Question

Two identical photocathodes receive light of frequencies ${{f}_{1}}$ and ${{f}_{2}}$. If the velocities of the photoelectrons (of mass m) coming out are ${{v}_{1}}$ and ${{v}_{2}}$, respectively. Then
A. ${{v}_{1}}-{{v}_{2}}={{\left[ \dfrac{2h}{m}\left( {{f}_{1}}-{{f}_{2}} \right) \right]}^{\dfrac{1}{2}}}$
B. $v_{1}^{2}-v_{2}^{2}=\dfrac{2h}{m}\left( {{f}_{1}}-{{f}_{2}} \right)$
C. ${{v}_{1}}+{{v}_{2}}={{\left[ \dfrac{2h}{m}\left( {{f}_{1}}-{{f}_{2}} \right) \right]}^{\dfrac{1}{2}}}$
D. $v_{1}^{2}+v_{2}^{2}=\dfrac{2h}{m}\left( {{f}_{1}}-{{f}_{2}} \right)$

Answer 1

To solve this question we must know about the formula for the kinetic energy of the photoelectrons when they are emitted from the metal surface. We also need the formula for the kinetic energy of a particle from the mechanics point of view.

Formula used:
$K=hf-\phi$
$K=\dfrac{1}{2}m{{v}^{2}}$

Complete step by step answer:
Let us first understand what photoelectrons are. When light or any other electromagnetic wave falls on the surface of a metal, electrons are emitted from the surface of the metal. These emitted electrons are called photoelectrons.Most of the time, this experiment is done in a photoelectric cell and the metal is called photocathode.
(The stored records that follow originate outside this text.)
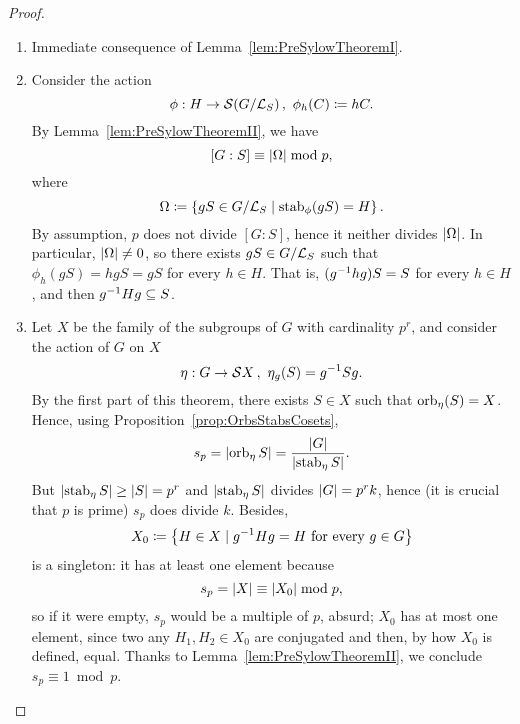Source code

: \begin{proof}
\begin{enumerate}
\item Immediate consequence of Lemma~\ref{lem:PreSylowTheoremI}.
%
\item Consider the action
\[\phi : H \to \mathcal S(G/\mathcal L_S)\,,\ \phi_h (C) \coloneq hC .\]
By Lemma~\ref{lem:PreSylowTheoremII}, we have
\[[G:S] \equiv \left\lvert\Omega\right\rvert \bmod p ,\]
where
\[\Omega \coloneq \left\{gS \in G/\mathcal L_S \mid \operatorname{stab}_\phi (gS) = H\right\} .\]
By assumption, \(p\) does not divide \([G:S]\), hence it neither divides \(\left\lvert\Omega\right\rvert\). In particular, \(\left\lvert\Omega\right\rvert \ne 0\), so there exists \(gS \in G/\mathcal L_S\) such that \(\phi_h(gS) = hgS = gS\) for every \(h \in H\). That is, \((g^{-1} h g) S = S\) for every \(h \in H\), and then \(g^{-1} H g \subseteq S\).
%
\item Let \(X\) be the family of the subgroups of \(G\) with cardinality \(p^r\), and consider the action of \(G\) on \(X\)
\[\eta : G \to \mathcal S X\,, \ \eta_g (S) = g^{-1} S g .\]
By the first part of this theorem, there exists \(S \in X\) such that \(\operatorname{orb}_\eta (S) = X\). Hence, using Proposition~\ref{prop:OrbsStabsCosets},
\[s_p = \left\lvert\operatorname{orb}_\eta S\right\rvert = \frac{\left\lvert G\right\rvert}{\left\lvert\operatorname{stab}_\eta S\right\rvert}.\]
But \(\left\lvert\operatorname{stab}_\eta S\right\rvert \ge \left\lvert S\right\rvert = p^r\) and \(\left\lvert\operatorname{stab}_\eta S\right\rvert\) divides \(\left\lvert G\right\rvert = p^r k\), hence (it is crucial that \(p\) is prime) \(s_p\) does divide \(k\). Besides,
\[X_0 \coloneq \left\{H \in X \mid g^{-1} H g = H \text{ for every } g \in G\right\}\]
is a singleton: it has at least one element because
\[s_p = \left\lvert X\right\rvert \equiv \left\lvert X_0\right\rvert \bmod p ,\]
so if it were empty, \(s_p\) would be a multiple of \(p\), absurd; \(X_0\) has at most one element, since two any \(H_1, H_2 \in X_0\) are conjugated and then, by how \(X_0\) is defined, equal. Thanks to Lemma~\ref{lem:PreSylowTheoremII}, we conclude \(s_p \equiv 1 \bmod p\).\qedhere
\end{enumerate}
\end{proof}
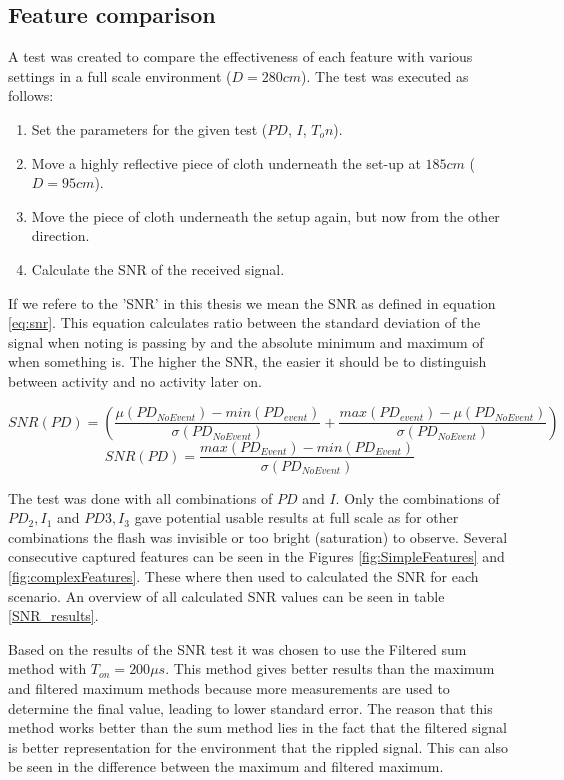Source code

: \subsection{Feature comparison}
A test was created to compare the effectiveness of each feature with various settings in a full scale environment ($D = 280cm$). The test was executed as follows:
\begin{enumerate}[itemsep=-1ex]
	\item Set the parameters for the given test ($PD$, $I$, $T_on$).
	\item Move a highly reflective piece of cloth underneath the set-up at $185cm$ ($D = 95cm$).
	\item Move the piece of cloth underneath the setup again, but now from the other direction.
	\item Calculate the SNR of the received signal.
\end{enumerate}
If we refere to the 'SNR' in this thesis we mean the SNR as defined in equation \ref{eq:snr}. This equation calculates ratio between the standard deviation of the signal when noting is passing by and the absolute minimum and maximum of when something is. The higher the SNR, the easier it should be to distinguish between activity and no activity later on.

\begin{equation}
SNR(PD) = \left(\frac{\mu(PD_{NoEvent}) - min(PD_{event})}{\sigma(PD_{NoEvent})} + \frac{ max(PD_{event}) - \mu(PD_{NoEvent})}{\sigma(PD_{NoEvent})}\right)
\end{equation}
\begin{equation}
\label{eq:snr}
SNR(PD) = \frac{max(PD_{Event}) - min(PD_{Event})}{\sigma(PD_{NoEvent})} 
\end{equation}

The test was done with all combinations of $PD$ and $I$. Only the combinations of $PD_2, I_{1}$ and $PD3, I_{3}$ gave potential usable results at full scale as for other combinations the flash was invisible or too bright (saturation) to observe. Several consecutive captured features can be seen in the Figures \ref{fig:SimpleFeatures} and \ref{fig:complexFeatures}. These where then used to calculated the SNR for each scenario. An overview of all calculated SNR values can be seen in table \ref{SNR_results}.

Based on the results of the SNR test it was chosen to use the Filtered sum method with $T_{on} = 200\mu s$. This method gives better results than the maximum and filtered maximum methods because more measurements are used to determine the final value, leading to lower standard error. The reason that this method works better than the sum method lies in the fact that the filtered signal is better representation for the environment that the rippled signal. This can also be seen in the difference between the maximum and filtered maximum.

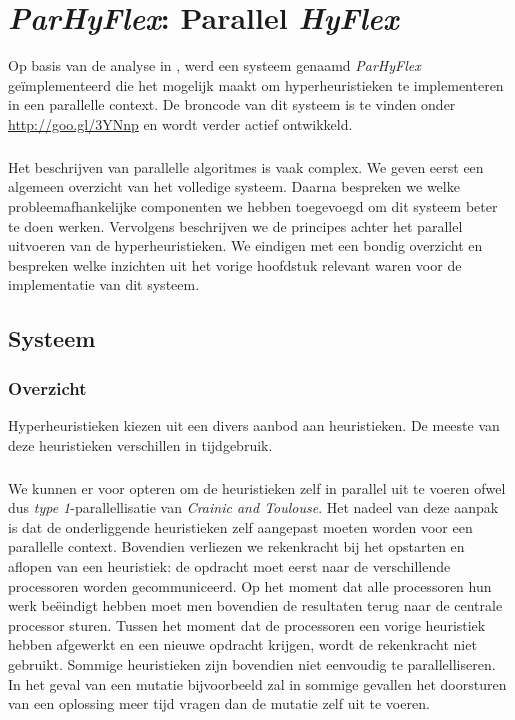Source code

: \chapter{\emph{ParHyFlex}: Parallel \emph{HyFlex}}


Op basis van de analyse in , werd een systeem genaamd \emph{ParHyFlex} ge\"implementeerd die het mogelijk maakt om hyperheuristieken te implementeren in een parallelle context. De broncode van dit systeem is te vinden onder \mbox{\url{http://goo.gl/3YNnp}} en wordt verder actief ontwikkeld.
\paragraph{}
Het beschrijven van parallelle algoritmes is vaak complex. We geven eerst een algemeen overzicht van het volledige systeem. Daarna bespreken we welke probleemafhankelijke componenten we hebben toegevoegd om dit systeem beter te doen werken. Vervolgens beschrijven we de principes achter het parallel uitvoeren van de hyperheuristieken. We eindigen met een bondig overzicht en bespreken welke inzichten uit het vorige hoofdstuk relevant waren voor de implementatie van dit systeem.

\section{Systeem}

\subsection{Overzicht}

Hyperheuristieken kiezen uit een divers aanbod aan heuristieken. De meeste van deze heuristieken verschillen in tijdgebruik.

\paragraph{}
We kunnen er voor opteren om de heuristieken zelf in parallel uit te voeren ofwel dus \emph{type 1}-parallellisatie van \emph{Crainic and Toulouse}\cite{crainicAndToulouse}. Het nadeel van deze aanpak is dat de onderliggende heuristieken zelf aangepast moeten worden voor een parallelle context. Bovendien verliezen we rekenkracht bij het opstarten en aflopen van een heuristiek: de opdracht moet eerst naar de verschillende processoren worden gecommuniceerd. Op het moment dat alle processoren hun werk be\"eindigt hebben moet men bovendien de resultaten terug naar de centrale processor sturen. Tussen het moment dat de processoren een vorige heuristiek hebben afgewerkt en een nieuwe opdracht krijgen, wordt de rekenkracht niet gebruikt. Sommige heuristieken zijn bovendien niet eenvoudig te parallelliseren. In het geval van een mutatie bijvoorbeeld zal in sommige gevallen het doorsturen van een oplossing meer tijd vragen dan de mutatie zelf uit te voeren.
When light is incident on the metal, the free moving electrons near the surface absorb the energy of the light. If the energy is enough is enough to make the interatomic force of attraction, then the electrons are ejected from the metal. The emitted electrons possess some kinetic energy which is given as $K=hf-\phi$, where h is the Planck’s constant, f is the frequency of the light and $\phi$ is the work of the metal. For identical photocathodes (made up of the same metal), the work function is the same.

Now, let the kinetic energy of the photoelectrons for the frequency ${{f}_{1}}$ be ${{K}_{1}}$
And let the kinetic energy of the photoelectrons for the frequency ${{f}_{2}}$ be ${{K}_{2}}$.
$\Rightarrow {{K}_{1}}=h{{f}_{1}}-\phi$ …. (i)
And
${{K}_{2}}=h{{f}_{2}}-\phi$ ….. (ii)
Now, subtract (ii) from (i).
$\Rightarrow {{K}_{1}}-{{K}_{2}}=h{{f}_{1}}-\phi -(h{{f}_{2}}-\phi )=h\left( {{f}_{1}}-{{f}_{2}} \right)$ …. (iii)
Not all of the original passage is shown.